(The records)
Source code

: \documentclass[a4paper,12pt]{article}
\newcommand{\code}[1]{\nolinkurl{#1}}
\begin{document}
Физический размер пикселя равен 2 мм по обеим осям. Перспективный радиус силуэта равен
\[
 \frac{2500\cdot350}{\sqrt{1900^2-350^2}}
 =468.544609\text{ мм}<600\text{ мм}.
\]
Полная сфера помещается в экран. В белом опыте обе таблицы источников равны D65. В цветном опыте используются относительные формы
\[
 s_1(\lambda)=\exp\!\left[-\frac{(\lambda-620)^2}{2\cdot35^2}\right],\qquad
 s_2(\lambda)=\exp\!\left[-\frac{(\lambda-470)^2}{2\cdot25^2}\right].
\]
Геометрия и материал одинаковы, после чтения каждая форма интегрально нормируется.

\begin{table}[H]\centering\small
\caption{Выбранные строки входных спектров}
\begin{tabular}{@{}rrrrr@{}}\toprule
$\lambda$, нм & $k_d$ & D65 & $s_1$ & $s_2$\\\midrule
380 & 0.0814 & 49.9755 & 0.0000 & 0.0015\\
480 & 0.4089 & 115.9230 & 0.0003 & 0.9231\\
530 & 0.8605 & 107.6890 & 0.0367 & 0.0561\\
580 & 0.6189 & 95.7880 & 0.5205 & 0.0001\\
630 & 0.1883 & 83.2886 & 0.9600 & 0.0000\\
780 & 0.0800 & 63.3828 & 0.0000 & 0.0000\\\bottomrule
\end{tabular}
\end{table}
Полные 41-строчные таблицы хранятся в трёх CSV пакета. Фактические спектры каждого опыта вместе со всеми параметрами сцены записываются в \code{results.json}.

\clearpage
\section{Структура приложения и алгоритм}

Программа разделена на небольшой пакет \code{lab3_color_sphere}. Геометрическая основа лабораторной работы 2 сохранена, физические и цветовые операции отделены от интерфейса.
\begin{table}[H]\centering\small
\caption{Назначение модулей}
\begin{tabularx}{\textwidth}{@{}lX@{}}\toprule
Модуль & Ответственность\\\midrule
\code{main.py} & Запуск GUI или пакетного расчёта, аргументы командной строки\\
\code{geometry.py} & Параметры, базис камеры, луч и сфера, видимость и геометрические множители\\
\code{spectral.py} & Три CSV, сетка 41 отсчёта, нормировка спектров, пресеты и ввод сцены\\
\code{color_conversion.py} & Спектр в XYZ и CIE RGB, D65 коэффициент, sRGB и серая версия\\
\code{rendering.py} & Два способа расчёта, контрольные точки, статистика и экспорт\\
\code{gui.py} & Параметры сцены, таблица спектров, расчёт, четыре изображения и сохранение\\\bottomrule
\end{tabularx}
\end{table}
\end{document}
(End The records)
> [Requirement]:
Output the material verbatim.

> [Answer section]:
Source code

: \documentclass[a4paper,12pt]{article}
\newcommand{\code}[1]{\nolinkurl{#1}}
\begin{document}
Физический размер пикселя равен 2 мм по обеим осям. Перспективный радиус силуэта равен
\[
 \frac{2500\cdot350}{\sqrt{1900^2-350^2}}
 =468.544609\text{ мм}<600\text{ мм}.
\]
Полная сфера помещается в экран. В белом опыте обе таблицы источников равны D65. В цветном опыте используются относительные формы
\[
 s_1(\lambda)=\exp\!\left[-\frac{(\lambda-620)^2}{2\cdot35^2}\right],\qquad
 s_2(\lambda)=\exp\!\left[-\frac{(\lambda-470)^2}{2\cdot25^2}\right].
\]
Геометрия и материал одинаковы, после чтения каждая форма интегрально нормируется.

\begin{table}[H]\centering\small
\caption{Выбранные строки входных спектров}
\begin{tabular}{@{}rrrrr@{}}\toprule
$\lambda$, нм & $k_d$ & D65 & $s_1$ & $s_2$\\\midrule
380 & 0.0814 & 49.9755 & 0.0000 & 0.0015\\
480 & 0.4089 & 115.9230 & 0.0003 & 0.9231\\
530 & 0.8605 & 107.6890 & 0.0367 & 0.0561\\
580 & 0.6189 & 95.7880 & 0.5205 & 0.0001\\
630 & 0.1883 & 83.2886 & 0.9600 & 0.0000\\
780 & 0.0800 & 63.3828 & 0.0000 & 0.0000\\\bottomrule
\end{tabular}
\end{table}
Полные 41-строчные таблицы хранятся в трёх CSV пакета. Фактические спектры каждого опыта вместе со всеми параметрами сцены записываются в \code{results.json}.

\clearpage
\section{Структура приложения и алгоритм}

Программа разделена на небольшой пакет \code{lab3_color_sphere}. Геометрическая основа лабораторной работы 2 сохранена, физические и цветовые операции отделены от интерфейса.
\begin{table}[H]\centering\small
\caption{Назначение модулей}
\begin{tabularx}{\textwidth}{@{}lX@{}}\toprule
Модуль & Ответственность\\\midrule
\code{main.py} & Запуск GUI или пакетного расчёта, аргументы командной строки\\
\code{geometry.py} & Параметры, базис камеры, луч и сфера, видимость и геометрические множители\\
\code{spectral.py} & Три CSV, сетка 41 отсчёта, нормировка спектров, пресеты и ввод сцены\\
\code{color_conversion.py} & Спектр в XYZ и CIE RGB, D65 коэффициент, sRGB и серая версия\\
\code{rendering.py} & Два способа расчёта, контрольные точки, статистика и экспорт\\
\code{gui.py} & Параметры сцены, таблица спектров, расчёт, четыре изображения и сохранение\\\bottomrule
\end{tabularx}
\end{table}
\end{document}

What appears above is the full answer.